Task requirements: Within the listing below, the lines to output run from the one containing "The use of a" through the one containing "changes or redeployments."; copy them exactly and nothing else.

Input data:
════
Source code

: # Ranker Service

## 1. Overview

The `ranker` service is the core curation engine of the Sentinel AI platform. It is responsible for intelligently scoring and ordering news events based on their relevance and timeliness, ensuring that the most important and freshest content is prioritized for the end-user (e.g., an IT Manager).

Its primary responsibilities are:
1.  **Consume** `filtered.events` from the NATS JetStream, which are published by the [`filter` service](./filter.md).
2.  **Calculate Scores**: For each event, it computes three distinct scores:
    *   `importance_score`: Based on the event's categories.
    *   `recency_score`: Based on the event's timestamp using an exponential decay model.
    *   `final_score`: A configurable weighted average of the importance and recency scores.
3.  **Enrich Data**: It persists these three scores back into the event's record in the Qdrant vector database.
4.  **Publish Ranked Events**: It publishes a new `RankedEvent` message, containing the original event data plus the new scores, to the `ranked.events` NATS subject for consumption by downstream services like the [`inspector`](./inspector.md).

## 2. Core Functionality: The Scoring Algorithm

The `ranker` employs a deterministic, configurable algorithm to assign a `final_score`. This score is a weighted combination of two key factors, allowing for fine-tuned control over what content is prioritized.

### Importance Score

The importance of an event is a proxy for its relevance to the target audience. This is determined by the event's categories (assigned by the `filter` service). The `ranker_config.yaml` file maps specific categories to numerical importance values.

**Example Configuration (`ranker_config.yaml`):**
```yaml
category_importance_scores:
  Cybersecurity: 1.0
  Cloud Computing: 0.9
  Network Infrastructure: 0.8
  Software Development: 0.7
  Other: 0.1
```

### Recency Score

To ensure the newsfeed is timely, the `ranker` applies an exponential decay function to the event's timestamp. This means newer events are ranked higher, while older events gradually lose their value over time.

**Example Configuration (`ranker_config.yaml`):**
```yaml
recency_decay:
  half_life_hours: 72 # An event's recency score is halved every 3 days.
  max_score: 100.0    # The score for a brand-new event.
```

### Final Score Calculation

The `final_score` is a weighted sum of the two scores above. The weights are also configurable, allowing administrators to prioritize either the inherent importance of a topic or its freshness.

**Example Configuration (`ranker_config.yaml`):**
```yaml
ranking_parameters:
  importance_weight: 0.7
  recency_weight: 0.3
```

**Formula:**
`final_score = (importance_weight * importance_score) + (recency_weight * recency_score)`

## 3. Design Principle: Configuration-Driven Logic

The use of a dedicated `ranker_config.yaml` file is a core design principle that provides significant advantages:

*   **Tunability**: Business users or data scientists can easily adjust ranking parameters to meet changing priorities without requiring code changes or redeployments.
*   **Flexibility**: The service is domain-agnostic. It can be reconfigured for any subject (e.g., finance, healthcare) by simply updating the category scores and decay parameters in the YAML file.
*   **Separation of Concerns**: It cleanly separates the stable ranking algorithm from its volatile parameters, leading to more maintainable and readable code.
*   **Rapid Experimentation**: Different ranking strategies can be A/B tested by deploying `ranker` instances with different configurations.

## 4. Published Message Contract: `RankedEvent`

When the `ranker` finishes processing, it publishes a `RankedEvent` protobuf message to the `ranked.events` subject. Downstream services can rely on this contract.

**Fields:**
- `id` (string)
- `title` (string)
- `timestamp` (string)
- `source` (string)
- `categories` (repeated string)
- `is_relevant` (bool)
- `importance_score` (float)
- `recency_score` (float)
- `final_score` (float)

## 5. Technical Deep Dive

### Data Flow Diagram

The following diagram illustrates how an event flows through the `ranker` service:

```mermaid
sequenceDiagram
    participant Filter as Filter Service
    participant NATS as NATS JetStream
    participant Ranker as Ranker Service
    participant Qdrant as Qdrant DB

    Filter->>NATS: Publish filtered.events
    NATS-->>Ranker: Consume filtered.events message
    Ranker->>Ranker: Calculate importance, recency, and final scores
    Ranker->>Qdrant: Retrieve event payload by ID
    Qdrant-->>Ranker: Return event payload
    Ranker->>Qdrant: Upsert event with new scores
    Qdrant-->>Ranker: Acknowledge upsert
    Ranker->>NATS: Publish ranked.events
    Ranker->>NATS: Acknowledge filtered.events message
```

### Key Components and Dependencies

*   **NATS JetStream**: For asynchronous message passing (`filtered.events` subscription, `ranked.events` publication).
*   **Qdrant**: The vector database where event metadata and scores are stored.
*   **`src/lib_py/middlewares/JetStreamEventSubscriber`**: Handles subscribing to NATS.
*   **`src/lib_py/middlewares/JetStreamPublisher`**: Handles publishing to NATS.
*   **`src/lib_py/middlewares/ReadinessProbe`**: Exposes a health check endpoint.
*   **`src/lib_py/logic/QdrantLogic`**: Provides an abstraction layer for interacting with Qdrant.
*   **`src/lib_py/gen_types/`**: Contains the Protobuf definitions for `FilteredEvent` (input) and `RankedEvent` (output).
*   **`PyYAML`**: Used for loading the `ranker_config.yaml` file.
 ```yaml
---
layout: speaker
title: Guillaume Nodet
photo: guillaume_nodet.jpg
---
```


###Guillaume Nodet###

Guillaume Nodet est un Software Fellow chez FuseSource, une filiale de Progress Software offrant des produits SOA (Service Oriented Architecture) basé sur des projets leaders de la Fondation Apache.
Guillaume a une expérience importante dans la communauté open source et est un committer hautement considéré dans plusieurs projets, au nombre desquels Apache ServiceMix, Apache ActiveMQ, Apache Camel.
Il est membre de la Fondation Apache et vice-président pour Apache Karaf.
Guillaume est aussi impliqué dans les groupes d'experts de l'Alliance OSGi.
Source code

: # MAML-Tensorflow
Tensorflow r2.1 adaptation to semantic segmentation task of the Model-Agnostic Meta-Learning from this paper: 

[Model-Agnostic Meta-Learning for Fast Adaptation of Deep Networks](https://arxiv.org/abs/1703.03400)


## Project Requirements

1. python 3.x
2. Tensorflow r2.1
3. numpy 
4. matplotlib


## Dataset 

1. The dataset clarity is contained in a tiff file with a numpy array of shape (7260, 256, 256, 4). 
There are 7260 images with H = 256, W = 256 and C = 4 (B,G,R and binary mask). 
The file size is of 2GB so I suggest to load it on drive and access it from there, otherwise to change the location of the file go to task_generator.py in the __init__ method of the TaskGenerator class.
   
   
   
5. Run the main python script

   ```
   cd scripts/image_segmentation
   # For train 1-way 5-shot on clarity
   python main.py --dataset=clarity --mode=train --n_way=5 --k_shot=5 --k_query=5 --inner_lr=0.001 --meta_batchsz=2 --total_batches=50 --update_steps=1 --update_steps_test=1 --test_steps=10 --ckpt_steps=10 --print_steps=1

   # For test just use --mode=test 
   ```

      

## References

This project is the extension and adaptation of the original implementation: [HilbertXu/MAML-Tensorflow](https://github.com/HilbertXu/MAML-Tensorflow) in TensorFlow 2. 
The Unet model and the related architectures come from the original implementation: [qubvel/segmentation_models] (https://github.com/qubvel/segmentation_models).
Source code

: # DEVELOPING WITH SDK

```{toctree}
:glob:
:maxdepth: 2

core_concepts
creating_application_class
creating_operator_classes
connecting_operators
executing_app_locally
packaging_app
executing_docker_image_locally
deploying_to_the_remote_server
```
════
Task result:
The use of a dedicated `ranker_config.yaml` file is a core design principle that provides significant advantages:

*   **Tunability**: Business users or data scientists can easily adjust ranking parameters to meet changing priorities without requiring code changes or redeployments.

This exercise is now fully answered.